EXERCISE DIRECTIONS. Although the entries contain pictures, only their words should be duplicated exactly.

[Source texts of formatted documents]
★ ★ ★ ★ ★
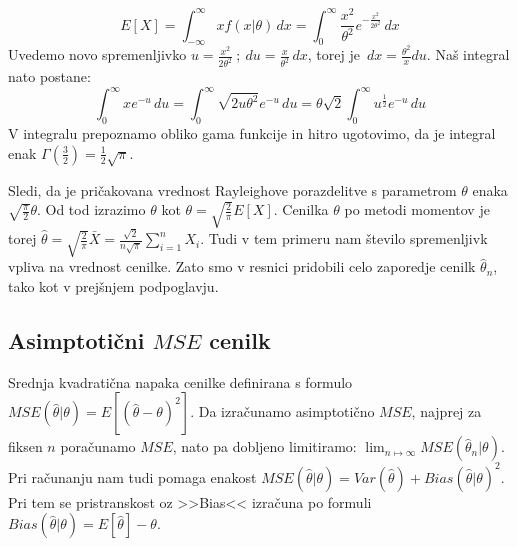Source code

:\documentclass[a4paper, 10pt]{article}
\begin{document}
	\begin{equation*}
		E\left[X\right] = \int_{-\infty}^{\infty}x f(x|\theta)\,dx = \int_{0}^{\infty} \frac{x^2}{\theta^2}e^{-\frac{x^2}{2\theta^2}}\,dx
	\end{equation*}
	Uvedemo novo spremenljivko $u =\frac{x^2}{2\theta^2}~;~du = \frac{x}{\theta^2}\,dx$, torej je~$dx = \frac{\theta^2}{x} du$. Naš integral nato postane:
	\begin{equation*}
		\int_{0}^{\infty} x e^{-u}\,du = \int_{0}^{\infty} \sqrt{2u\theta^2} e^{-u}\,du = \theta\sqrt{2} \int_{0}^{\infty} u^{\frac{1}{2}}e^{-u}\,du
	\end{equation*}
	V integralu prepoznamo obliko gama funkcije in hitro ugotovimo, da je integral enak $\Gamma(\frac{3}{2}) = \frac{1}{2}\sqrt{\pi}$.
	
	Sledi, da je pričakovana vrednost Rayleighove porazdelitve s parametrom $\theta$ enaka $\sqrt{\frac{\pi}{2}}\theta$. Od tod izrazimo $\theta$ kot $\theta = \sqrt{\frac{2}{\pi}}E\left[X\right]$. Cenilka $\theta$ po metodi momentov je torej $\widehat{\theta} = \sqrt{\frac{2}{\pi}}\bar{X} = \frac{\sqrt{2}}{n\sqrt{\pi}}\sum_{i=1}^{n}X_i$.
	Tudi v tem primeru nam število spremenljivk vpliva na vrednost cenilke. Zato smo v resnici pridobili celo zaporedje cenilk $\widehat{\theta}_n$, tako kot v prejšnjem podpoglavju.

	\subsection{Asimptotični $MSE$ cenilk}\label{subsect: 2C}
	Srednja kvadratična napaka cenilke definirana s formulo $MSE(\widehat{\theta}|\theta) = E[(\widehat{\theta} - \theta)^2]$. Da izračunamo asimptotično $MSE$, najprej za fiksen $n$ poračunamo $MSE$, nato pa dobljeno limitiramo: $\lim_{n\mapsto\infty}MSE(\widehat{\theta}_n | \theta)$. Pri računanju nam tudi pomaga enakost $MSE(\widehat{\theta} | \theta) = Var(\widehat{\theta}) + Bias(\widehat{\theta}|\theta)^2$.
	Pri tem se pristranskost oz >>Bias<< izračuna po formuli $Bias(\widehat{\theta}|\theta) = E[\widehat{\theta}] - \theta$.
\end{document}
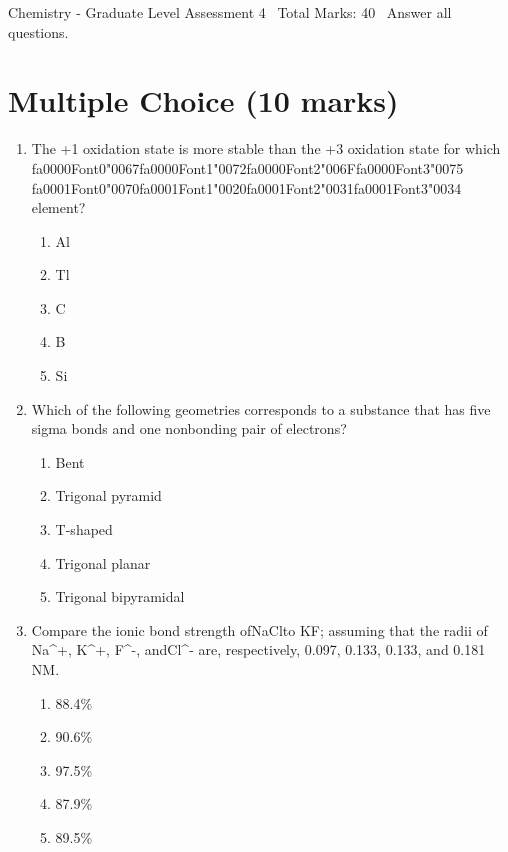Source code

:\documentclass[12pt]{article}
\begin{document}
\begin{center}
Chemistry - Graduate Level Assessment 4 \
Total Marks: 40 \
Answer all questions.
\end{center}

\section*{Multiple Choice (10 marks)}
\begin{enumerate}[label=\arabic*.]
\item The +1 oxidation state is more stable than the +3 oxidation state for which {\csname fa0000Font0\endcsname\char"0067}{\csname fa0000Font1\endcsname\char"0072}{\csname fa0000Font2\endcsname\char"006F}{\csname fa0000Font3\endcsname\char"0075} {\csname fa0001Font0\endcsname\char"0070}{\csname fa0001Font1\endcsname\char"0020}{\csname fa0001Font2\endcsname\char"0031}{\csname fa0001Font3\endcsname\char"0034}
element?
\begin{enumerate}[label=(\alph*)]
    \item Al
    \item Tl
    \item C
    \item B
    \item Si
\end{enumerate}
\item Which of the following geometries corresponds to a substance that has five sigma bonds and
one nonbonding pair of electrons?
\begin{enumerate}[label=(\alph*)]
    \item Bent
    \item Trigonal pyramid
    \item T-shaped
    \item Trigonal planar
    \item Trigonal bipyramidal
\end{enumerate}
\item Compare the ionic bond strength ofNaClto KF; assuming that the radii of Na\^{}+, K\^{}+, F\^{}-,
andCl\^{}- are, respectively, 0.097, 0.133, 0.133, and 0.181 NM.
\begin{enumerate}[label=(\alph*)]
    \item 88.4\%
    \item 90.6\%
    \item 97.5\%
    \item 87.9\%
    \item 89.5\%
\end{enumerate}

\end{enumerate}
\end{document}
★ ★ ★ ★ ★
OUTPUT OF THE TASK.
Source code

:\documentclass[a4paper, 10pt]{article}
\begin{document}
	\begin{equation*}
		E\left[X\right] = \int_{-\infty}^{\infty}x f(x|\theta)\,dx = \int_{0}^{\infty} \frac{x^2}{\theta^2}e^{-\frac{x^2}{2\theta^2}}\,dx
	\end{equation*}
	Uvedemo novo spremenljivko $u =\frac{x^2}{2\theta^2}~;~du = \frac{x}{\theta^2}\,dx$, torej je~$dx = \frac{\theta^2}{x} du$. Naš integral nato postane:
	\begin{equation*}
		\int_{0}^{\infty} x e^{-u}\,du = \int_{0}^{\infty} \sqrt{2u\theta^2} e^{-u}\,du = \theta\sqrt{2} \int_{0}^{\infty} u^{\frac{1}{2}}e^{-u}\,du
	\end{equation*}
	V integralu prepoznamo obliko gama funkcije in hitro ugotovimo, da je integral enak $\Gamma(\frac{3}{2}) = \frac{1}{2}\sqrt{\pi}$.
	
	Sledi, da je pričakovana vrednost Rayleighove porazdelitve s parametrom $\theta$ enaka $\sqrt{\frac{\pi}{2}}\theta$. Od tod izrazimo $\theta$ kot $\theta = \sqrt{\frac{2}{\pi}}E\left[X\right]$. Cenilka $\theta$ po metodi momentov je torej $\widehat{\theta} = \sqrt{\frac{2}{\pi}}\bar{X} = \frac{\sqrt{2}}{n\sqrt{\pi}}\sum_{i=1}^{n}X_i$.
	Tudi v tem primeru nam število spremenljivk vpliva na vrednost cenilke. Zato smo v resnici pridobili celo zaporedje cenilk $\widehat{\theta}_n$, tako kot v prejšnjem podpoglavju.

	\subsection{Asimptotični $MSE$ cenilk}\label{subsect: 2C}
	Srednja kvadratična napaka cenilke definirana s formulo $MSE(\widehat{\theta}|\theta) = E[(\widehat{\theta} - \theta)^2]$. Da izračunamo asimptotično $MSE$, najprej za fiksen $n$ poračunamo $MSE$, nato pa dobljeno limitiramo: $\lim_{n\mapsto\infty}MSE(\widehat{\theta}_n | \theta)$. Pri računanju nam tudi pomaga enakost $MSE(\widehat{\theta} | \theta) = Var(\widehat{\theta}) + Bias(\widehat{\theta}|\theta)^2$.
	Pri tem se pristranskost oz >>Bias<< izračuna po formuli $Bias(\widehat{\theta}|\theta) = E[\widehat{\theta}] - \theta$.
\end{document}
Source code

:\documentclass[12pt]{article}
\begin{document}
\begin{center}
Chemistry - Graduate Level Assessment 4 \
Total Marks: 40 \
Answer all questions.
\end{center}

\section*{Multiple Choice (10 marks)}
\begin{enumerate}[label=\arabic*.]
\item The +1 oxidation state is more stable than the +3 oxidation state for which {\csname fa0000Font0\endcsname\char"0067}{\csname fa0000Font1\endcsname\char"0072}{\csname fa0000Font2\endcsname\char"006F}{\csname fa0000Font3\endcsname\char"0075} {\csname fa0001Font0\endcsname\char"0070}{\csname fa0001Font1\endcsname\char"0020}{\csname fa0001Font2\endcsname\char"0031}{\csname fa0001Font3\endcsname\char"0034}
element?
\begin{enumerate}[label=(\alph*)]
    \item Al
    \item Tl
    \item C
    \item B
    \item Si
\end{enumerate}
\item Which of the following geometries corresponds to a substance that has five sigma bonds and
one nonbonding pair of electrons?
\begin{enumerate}[label=(\alph*)]
    \item Bent
    \item Trigonal pyramid
    \item T-shaped
    \item Trigonal planar
    \item Trigonal bipyramidal
\end{enumerate}
\item Compare the ionic bond strength ofNaClto KF; assuming that the radii of Na\^{}+, K\^{}+, F\^{}-,
andCl\^{}- are, respectively, 0.097, 0.133, 0.133, and 0.181 NM.
\begin{enumerate}[label=(\alph*)]
    \item 88.4\%
    \item 90.6\%
    \item 97.5\%
    \item 87.9\%
    \item 89.5\%
\end{enumerate}

\end{enumerate}
\end{document}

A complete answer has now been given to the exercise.